WORK TASK: Please show each line of the listing where "dinner" is present.

══════

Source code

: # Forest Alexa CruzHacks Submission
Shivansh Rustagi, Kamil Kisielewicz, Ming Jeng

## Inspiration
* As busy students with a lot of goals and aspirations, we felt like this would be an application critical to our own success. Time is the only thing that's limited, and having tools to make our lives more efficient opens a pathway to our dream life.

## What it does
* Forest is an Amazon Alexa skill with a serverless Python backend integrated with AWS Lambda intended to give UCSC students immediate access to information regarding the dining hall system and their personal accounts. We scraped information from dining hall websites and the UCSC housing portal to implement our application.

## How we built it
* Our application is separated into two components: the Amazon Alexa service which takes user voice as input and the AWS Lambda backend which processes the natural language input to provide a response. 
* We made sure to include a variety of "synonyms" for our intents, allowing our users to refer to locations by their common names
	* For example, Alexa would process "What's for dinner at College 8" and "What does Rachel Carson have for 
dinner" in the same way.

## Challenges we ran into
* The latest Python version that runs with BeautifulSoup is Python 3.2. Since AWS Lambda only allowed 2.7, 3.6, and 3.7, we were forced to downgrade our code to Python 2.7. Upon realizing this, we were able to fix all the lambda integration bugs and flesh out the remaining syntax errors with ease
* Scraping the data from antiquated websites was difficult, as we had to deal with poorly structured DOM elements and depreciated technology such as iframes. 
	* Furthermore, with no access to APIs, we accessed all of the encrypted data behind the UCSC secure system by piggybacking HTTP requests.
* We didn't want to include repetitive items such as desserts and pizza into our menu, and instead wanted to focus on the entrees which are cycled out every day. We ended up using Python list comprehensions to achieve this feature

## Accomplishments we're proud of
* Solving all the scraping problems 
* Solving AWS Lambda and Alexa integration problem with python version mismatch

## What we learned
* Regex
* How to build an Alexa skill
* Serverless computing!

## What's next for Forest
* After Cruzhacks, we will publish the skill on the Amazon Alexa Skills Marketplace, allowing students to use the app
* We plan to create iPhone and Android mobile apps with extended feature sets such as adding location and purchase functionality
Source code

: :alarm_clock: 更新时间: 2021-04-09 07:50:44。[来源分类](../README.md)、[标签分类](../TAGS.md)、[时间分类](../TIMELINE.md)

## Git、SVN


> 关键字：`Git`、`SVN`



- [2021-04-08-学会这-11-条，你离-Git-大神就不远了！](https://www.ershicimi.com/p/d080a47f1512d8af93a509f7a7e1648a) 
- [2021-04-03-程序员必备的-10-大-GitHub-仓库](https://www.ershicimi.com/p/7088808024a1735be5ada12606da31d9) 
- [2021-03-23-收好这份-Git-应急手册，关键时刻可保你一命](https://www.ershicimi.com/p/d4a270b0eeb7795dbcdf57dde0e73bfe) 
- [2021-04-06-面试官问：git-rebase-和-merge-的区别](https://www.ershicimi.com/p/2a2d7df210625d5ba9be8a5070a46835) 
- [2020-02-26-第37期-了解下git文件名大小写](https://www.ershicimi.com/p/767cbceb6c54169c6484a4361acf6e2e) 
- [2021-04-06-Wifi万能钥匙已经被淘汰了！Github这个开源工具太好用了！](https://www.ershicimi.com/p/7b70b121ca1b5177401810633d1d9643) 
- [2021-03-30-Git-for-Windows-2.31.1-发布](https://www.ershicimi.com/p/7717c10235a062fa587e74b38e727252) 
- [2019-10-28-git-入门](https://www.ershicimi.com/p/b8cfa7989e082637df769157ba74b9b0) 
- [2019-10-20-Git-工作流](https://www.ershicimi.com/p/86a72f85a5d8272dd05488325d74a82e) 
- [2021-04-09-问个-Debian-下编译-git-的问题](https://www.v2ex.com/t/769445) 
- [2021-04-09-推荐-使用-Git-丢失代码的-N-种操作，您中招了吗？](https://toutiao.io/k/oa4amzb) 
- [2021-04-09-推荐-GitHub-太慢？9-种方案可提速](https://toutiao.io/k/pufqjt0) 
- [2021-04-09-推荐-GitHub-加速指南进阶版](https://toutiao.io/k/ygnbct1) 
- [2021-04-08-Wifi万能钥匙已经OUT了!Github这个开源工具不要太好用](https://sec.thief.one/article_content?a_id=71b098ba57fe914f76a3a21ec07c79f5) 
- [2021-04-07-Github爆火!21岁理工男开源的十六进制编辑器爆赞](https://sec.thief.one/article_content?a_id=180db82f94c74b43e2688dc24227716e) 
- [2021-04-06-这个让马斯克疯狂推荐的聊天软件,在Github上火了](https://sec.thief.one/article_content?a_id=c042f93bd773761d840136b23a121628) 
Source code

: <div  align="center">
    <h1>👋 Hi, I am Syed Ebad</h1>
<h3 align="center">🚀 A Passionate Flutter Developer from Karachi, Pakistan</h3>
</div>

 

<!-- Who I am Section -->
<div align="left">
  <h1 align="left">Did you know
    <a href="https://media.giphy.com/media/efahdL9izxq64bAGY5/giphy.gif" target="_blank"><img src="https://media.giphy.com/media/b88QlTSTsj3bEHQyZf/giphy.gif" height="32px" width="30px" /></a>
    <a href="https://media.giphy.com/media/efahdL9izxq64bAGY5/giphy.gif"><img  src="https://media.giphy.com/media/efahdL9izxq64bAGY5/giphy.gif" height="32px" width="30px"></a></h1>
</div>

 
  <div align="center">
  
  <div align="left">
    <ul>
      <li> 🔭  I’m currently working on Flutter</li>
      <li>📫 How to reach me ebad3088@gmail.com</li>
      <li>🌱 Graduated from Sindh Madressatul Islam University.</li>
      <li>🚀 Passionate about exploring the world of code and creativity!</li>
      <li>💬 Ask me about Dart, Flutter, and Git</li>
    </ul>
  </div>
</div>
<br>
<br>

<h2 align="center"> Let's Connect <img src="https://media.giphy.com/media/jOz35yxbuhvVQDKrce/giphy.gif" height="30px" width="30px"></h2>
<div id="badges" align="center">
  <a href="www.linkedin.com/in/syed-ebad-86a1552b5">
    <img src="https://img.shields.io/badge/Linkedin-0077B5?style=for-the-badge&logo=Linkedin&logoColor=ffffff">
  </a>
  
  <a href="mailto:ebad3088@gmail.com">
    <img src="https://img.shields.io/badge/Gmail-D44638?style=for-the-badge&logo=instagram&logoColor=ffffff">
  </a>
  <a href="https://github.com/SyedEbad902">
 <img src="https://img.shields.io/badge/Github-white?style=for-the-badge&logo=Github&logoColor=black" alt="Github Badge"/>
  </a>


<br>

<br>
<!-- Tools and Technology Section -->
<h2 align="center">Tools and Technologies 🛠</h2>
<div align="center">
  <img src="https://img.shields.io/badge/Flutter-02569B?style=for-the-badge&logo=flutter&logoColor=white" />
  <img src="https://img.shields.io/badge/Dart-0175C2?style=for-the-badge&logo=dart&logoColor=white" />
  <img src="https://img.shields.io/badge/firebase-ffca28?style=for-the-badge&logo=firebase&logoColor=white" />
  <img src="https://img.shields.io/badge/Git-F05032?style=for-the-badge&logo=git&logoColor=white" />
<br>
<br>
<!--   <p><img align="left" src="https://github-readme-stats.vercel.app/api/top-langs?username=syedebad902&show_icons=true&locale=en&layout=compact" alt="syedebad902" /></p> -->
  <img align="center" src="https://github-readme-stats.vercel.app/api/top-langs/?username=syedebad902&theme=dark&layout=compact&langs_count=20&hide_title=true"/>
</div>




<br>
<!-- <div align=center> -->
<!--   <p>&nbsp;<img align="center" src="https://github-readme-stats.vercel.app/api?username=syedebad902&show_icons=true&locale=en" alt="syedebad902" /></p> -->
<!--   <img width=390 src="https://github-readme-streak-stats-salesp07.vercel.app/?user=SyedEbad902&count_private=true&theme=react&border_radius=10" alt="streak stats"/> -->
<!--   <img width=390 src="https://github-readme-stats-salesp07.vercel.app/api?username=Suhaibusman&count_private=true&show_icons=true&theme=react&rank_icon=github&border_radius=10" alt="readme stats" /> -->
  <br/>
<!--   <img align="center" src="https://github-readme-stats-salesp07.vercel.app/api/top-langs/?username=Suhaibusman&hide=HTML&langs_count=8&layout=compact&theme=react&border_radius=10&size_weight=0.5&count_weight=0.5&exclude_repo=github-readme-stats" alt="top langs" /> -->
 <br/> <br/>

══════

YOUR RESPONSE:
	* For example, Alexa would process "What's for dinner at College 8" and "What does Rachel Carson have for 
dinner" in the same way.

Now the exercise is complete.